Tony Cragg: In Collaboration with Houghton Hall
FREE to view from 14 June 2021
Supported by the Houghton Arts Foundation
In collaboration with Houghton Hall, we are delighted to present Hollow Head, by internationally acclaimed British sculptor Tony Cragg. This important sculpture is integrated into the collection display, the Living Area, surrounded by works by Francis Bacon, Chaïm Soutine and Henry Moore as well as masterworks of sculpture from Africa and Oceania.
Tony Cragg was born in Liverpool, UK in 1949 and since 1977 he has lived and worked in Wuppertal, Germany. In 1988 he received the Turner Prize and also represented Britain at the forty second Venice Biennale. Cragg’s early work from the mid-1970s through to the early 1980s involved the salvaging of discarded often fragmented, plastic objects and using them to create new wall-based compositions. In the early 1980s, Cragg moved away from installation art and began, through a more studio-orientated practice, to examine sculpture in terms of its materiality and experiment with a wide range of materials.
Since the 1990s, Cragg has developed two larger groups of work up to the present: the Early Forms and the Rational Beings. The Early Forms series investigate vessels and containers. The Rational Beings are columnar organic forms that hover between abstraction and figuration. Seen in the round, human profiles fade in and out of abstraction.

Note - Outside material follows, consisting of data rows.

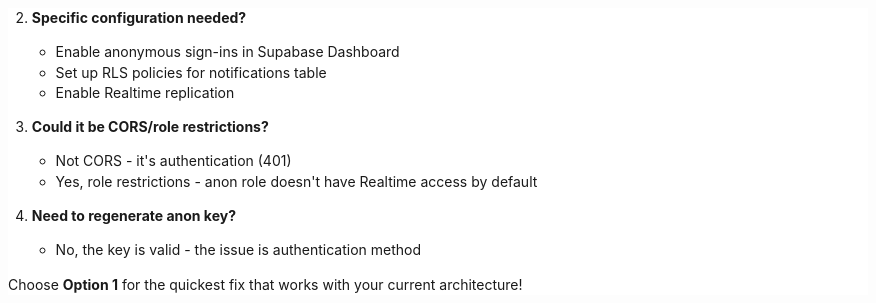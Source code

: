 2. **Specific configuration needed?**
   - Enable anonymous sign-ins in Supabase Dashboard
   - Set up RLS policies for notifications table
   - Enable Realtime replication

3. **Could it be CORS/role restrictions?**
   - Not CORS - it's authentication (401)
   - Yes, role restrictions - anon role doesn't have Realtime access by default

4. **Need to regenerate anon key?**
   - No, the key is valid - the issue is authentication method

Choose **Option 1** for the quickest fix that works with your current architecture!
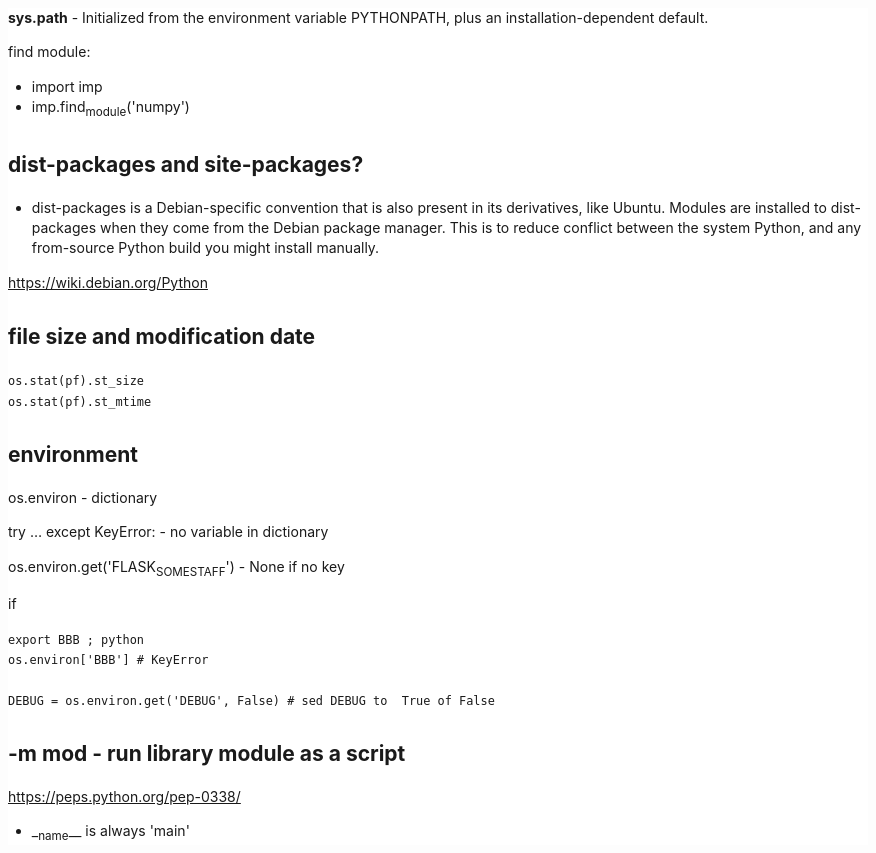 **sys.path** - Initialized from the environment variable PYTHONPATH, plus an installation-dependent default.

find module:

-   import imp
-   imp.find<sub>module</sub>('numpy')


<a id="org01a69db"></a>

## dist-packages and site-packages?

-   dist-packages is a Debian-specific convention that is also present in its derivatives, like Ubuntu. Modules
    are installed to dist-packages when they come from the Debian package manager. This is to reduce conflict
    between the system Python, and any from-source Python build you might install manually.

<https://wiki.debian.org/Python>


<a id="org56f09ed"></a>

## file size and modification date

    os.stat(pf).st_size
    os.stat(pf).st_mtime


<a id="orgdfcda37"></a>

## environment

os.environ  - dictionary

try &#x2026; except KeyError: - no variable in dictionary

os.environ.get('FLASK<sub>SOME</sub><sub>STAFF</sub>') - None if no key

if

    export BBB ; python
    os.environ['BBB'] # KeyError

    DEBUG = os.environ.get('DEBUG', False) # sed DEBUG to  True of False


<a id="org50163bd"></a>

## -m mod - run library module as a script

<https://peps.python.org/pep-0338/>

-   \_<sub>name</sub>\_\_ is always '<span class="underline"><span class="underline">main</span></span>'


<a id="orgdbe6eec"></a>

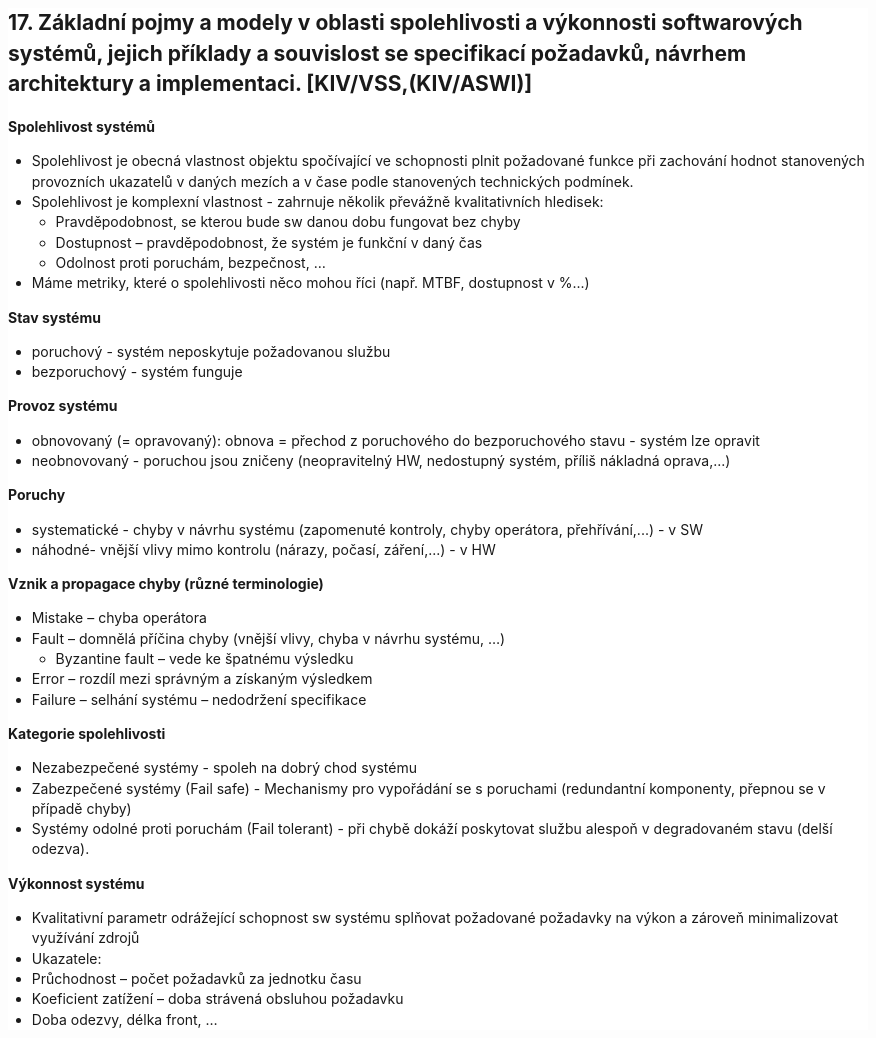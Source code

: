 ## 17. Základní pojmy a modely v oblasti spolehlivosti a výkonnosti softwarových systémů, jejich příklady a souvislost se specifikací požadavků, návrhem architektury a implementaci. [KIV/VSS,(KIV/ASWI)]

**Spolehlivost systémů**
- Spolehlivost je obecná vlastnost objektu spočívající ve schopnosti plnit požadované funkce při zachování hodnot
  stanovených provozních ukazatelů v daných mezích a v čase podle stanovených technických podmínek.
- Spolehlivost je komplexní vlastnost - zahrnuje několik převážně kvalitativních hledisek:
  - Pravděpodobnost, se kterou bude sw danou dobu fungovat bez chyby
  - Dostupnost – pravděpodobnost, že systém je funkční v daný čas
  - Odolnost proti poruchám, bezpečnost, …
- Máme metriky, které o spolehlivosti něco mohou říci (např. MTBF, dostupnost v %...)

**Stav systému**
  - poruchový - systém neposkytuje požadovanou službu
  - bezporuchový - systém funguje

**Provoz systému**
  - obnovovaný (= opravovaný): obnova = přechod z poruchového do bezporuchového stavu - systém lze opravit
  - neobnovovaný - poruchou jsou zničeny (neopravitelný HW, nedostupný systém, příliš nákladná oprava,...)

**Poruchy**
  - systematické - chyby v návrhu systému (zapomenuté kontroly, chyby operátora, přehřívání,...) - v SW
- náhodné- vnější vlivy mimo kontrolu (nárazy, počasí, záření,...) - v HW

**Vznik a propagace chyby (různé terminologie)**
  - Mistake – chyba operátora
  - Fault – domnělá příčina chyby (vnější vlivy, chyba v návrhu systému, …)
    - Byzantine fault – vede ke špatnému výsledku
  - Error – rozdíl mezi správným a získaným výsledkem
  - Failure – selhání systému – nedodržení specifikace

**Kategorie spolehlivosti**
  - Nezabezpečené systémy - spoleh na dobrý chod systému
  - Zabezpečené systémy (Fail safe) - Mechanismy pro vypořádání se s poruchami (redundantní komponenty,
    přepnou se v případě chyby)
  - Systémy odolné proti poruchám (Fail tolerant) - při chybě dokáží poskytovat službu alespoň v degradovaném
    stavu (delší odezva).

**Výkonnost systému**
- Kvalitativní parametr odrážející schopnost sw systému splňovat požadované požadavky na výkon a zároveň
  minimalizovat využívání zdrojů
- Ukazatele:
- Průchodnost – počet požadavků za jednotku času
- Koeficient zatížení – doba strávená obsluhou požadavku
- Doba odezvy, délka front, …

The underlying geometry and structure of these sculptures reflects the basic structures of living things such as organisms, organs, plants and animals. Hollow Head is a wonderful example of one of his abstracted heads and more figurative-based sculptures. Tony Cragg is represented in collections across the globe as well as at the sculpture park he helped to establish in Wuppertal, Germany.